# [RECORDED DATA]
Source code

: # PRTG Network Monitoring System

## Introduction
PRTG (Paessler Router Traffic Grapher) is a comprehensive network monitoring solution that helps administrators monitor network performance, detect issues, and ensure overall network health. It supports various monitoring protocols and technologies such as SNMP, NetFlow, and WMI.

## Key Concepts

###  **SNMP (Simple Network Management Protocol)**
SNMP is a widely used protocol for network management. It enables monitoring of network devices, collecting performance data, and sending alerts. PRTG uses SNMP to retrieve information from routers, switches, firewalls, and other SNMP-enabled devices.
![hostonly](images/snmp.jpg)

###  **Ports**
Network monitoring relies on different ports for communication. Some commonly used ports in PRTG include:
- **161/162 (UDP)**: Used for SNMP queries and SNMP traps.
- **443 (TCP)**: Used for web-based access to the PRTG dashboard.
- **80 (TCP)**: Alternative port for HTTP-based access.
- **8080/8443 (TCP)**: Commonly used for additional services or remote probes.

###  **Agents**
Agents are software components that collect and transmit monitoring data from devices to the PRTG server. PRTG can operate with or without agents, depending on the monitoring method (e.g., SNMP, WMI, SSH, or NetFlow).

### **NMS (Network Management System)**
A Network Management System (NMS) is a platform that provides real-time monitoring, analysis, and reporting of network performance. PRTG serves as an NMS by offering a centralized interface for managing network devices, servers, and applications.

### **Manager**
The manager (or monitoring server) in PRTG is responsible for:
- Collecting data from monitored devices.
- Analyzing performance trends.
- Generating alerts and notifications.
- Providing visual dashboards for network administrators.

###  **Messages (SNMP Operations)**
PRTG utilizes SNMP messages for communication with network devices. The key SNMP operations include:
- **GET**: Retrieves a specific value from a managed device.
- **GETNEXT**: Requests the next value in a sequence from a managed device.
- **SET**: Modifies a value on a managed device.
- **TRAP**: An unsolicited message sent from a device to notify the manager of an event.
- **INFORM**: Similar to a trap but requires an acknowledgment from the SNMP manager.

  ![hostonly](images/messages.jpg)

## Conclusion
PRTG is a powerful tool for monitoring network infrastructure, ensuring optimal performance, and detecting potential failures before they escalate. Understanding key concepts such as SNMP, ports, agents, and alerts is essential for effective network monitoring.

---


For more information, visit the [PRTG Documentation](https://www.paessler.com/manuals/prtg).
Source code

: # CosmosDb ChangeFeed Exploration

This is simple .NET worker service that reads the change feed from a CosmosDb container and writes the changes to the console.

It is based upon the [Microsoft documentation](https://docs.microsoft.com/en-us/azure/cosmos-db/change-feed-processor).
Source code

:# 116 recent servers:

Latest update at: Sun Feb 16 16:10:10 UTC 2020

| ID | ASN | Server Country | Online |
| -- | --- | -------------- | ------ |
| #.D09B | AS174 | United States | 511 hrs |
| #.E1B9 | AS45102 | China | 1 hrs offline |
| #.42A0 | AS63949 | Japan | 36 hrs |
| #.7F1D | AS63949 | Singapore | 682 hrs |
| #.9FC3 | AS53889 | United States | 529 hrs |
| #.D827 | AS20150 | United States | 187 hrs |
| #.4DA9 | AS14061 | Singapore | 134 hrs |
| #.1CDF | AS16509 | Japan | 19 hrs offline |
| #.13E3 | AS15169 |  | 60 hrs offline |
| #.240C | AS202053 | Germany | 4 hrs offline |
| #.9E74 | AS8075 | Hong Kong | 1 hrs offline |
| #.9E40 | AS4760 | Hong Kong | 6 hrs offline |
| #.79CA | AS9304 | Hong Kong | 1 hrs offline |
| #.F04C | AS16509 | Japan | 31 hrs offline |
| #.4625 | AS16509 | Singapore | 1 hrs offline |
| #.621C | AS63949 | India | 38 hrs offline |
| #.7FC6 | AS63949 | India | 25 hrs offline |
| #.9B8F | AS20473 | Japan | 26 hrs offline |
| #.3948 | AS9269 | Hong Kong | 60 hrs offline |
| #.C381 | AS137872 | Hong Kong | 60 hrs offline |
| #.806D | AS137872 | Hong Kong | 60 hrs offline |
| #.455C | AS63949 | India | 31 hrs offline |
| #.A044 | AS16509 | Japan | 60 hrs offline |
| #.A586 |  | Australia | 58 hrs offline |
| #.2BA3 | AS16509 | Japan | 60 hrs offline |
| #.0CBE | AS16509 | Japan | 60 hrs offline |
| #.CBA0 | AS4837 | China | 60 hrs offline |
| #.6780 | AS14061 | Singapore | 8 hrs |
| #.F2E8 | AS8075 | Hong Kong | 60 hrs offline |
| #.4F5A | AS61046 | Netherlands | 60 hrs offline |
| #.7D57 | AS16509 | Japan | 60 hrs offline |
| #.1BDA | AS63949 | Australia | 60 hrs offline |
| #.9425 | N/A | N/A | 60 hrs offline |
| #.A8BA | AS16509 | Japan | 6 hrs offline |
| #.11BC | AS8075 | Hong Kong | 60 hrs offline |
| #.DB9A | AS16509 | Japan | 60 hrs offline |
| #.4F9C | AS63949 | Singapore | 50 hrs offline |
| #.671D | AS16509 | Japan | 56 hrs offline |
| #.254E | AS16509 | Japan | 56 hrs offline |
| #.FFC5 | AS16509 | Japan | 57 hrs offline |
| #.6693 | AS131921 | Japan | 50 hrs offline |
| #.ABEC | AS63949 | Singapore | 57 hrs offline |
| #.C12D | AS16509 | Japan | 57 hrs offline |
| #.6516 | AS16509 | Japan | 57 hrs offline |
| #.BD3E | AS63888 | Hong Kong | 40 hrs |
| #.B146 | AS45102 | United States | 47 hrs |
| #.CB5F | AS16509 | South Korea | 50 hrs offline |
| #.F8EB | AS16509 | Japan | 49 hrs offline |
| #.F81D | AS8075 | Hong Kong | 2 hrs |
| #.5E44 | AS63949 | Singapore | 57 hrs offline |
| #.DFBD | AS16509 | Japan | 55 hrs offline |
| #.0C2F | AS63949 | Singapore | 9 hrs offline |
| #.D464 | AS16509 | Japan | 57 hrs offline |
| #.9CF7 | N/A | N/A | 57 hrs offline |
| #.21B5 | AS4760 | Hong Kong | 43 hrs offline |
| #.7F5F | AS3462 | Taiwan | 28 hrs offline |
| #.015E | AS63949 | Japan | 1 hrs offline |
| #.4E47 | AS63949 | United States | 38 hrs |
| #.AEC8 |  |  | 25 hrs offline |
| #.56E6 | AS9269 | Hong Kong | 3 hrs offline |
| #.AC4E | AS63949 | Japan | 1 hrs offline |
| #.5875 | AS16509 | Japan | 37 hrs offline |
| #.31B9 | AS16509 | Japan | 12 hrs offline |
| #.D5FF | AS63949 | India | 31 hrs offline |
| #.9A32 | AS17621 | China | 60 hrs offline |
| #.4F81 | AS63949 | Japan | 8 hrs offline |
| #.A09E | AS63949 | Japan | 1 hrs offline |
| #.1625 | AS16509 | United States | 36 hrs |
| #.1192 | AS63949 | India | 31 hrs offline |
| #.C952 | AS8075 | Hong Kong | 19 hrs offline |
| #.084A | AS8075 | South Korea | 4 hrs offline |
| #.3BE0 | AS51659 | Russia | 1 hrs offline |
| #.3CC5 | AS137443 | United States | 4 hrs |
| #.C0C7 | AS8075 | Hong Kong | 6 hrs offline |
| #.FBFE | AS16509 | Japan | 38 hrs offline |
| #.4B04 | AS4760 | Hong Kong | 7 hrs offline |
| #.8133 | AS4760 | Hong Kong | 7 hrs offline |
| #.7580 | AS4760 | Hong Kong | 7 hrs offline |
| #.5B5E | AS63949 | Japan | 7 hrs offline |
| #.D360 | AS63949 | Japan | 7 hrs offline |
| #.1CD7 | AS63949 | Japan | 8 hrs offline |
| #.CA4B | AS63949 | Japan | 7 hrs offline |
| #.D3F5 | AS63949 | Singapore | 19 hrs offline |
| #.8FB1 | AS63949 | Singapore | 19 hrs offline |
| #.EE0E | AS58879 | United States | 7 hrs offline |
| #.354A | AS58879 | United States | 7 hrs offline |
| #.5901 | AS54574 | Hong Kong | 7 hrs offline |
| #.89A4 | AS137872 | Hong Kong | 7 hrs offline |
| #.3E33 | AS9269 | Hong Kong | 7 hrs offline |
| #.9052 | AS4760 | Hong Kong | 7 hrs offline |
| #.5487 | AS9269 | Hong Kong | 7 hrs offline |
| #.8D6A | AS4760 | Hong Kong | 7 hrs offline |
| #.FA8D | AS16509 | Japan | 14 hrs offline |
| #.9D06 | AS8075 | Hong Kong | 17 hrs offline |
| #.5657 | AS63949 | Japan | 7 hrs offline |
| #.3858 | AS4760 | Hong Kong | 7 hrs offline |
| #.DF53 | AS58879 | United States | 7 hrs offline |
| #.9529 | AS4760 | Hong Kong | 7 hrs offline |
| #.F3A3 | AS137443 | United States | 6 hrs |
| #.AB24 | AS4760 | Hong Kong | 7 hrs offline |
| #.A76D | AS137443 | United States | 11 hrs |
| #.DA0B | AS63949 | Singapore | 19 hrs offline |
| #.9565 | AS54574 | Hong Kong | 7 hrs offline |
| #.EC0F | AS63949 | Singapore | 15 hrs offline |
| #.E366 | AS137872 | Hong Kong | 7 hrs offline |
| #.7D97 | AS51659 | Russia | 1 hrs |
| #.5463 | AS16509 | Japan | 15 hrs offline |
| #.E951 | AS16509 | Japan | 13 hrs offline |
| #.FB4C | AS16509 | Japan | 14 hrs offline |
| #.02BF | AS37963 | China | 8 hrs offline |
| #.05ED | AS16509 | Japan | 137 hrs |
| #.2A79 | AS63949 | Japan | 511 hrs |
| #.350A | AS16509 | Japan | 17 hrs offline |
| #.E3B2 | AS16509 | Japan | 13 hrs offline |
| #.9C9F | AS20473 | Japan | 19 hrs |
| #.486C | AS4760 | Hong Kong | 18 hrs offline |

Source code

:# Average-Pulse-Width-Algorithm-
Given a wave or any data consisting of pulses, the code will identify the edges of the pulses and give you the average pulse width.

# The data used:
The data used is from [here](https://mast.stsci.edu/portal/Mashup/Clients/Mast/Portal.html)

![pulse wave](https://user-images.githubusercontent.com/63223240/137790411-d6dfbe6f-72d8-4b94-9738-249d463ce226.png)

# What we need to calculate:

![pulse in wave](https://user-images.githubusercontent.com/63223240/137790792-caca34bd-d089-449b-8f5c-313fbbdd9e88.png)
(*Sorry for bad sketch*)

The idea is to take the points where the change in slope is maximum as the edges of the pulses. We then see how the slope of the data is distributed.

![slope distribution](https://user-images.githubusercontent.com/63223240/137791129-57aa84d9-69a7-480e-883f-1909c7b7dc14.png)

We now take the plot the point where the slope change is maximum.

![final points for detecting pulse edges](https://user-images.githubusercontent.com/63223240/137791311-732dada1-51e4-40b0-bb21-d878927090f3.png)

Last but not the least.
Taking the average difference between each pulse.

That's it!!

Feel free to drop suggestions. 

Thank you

# [WHAT IS NEEDED]
In the entries above, find the line holding "The data used is" and the line holding "The idea is", then retype exactly those two lines and every line between them, and nothing else.

# [EXERCISE SOLUTION]
The data used is from [here](https://mast.stsci.edu/portal/Mashup/Clients/Mast/Portal.html)

![pulse wave](https://user-images.githubusercontent.com/63223240/137790411-d6dfbe6f-72d8-4b94-9738-249d463ce226.png)

# What we need to calculate:

![pulse in wave](https://user-images.githubusercontent.com/63223240/137790792-caca34bd-d089-449b-8f5c-313fbbdd9e88.png)
(*Sorry for bad sketch*)

The idea is to take the points where the change in slope is maximum as the edges of the pulses. We then see how the slope of the data is distributed.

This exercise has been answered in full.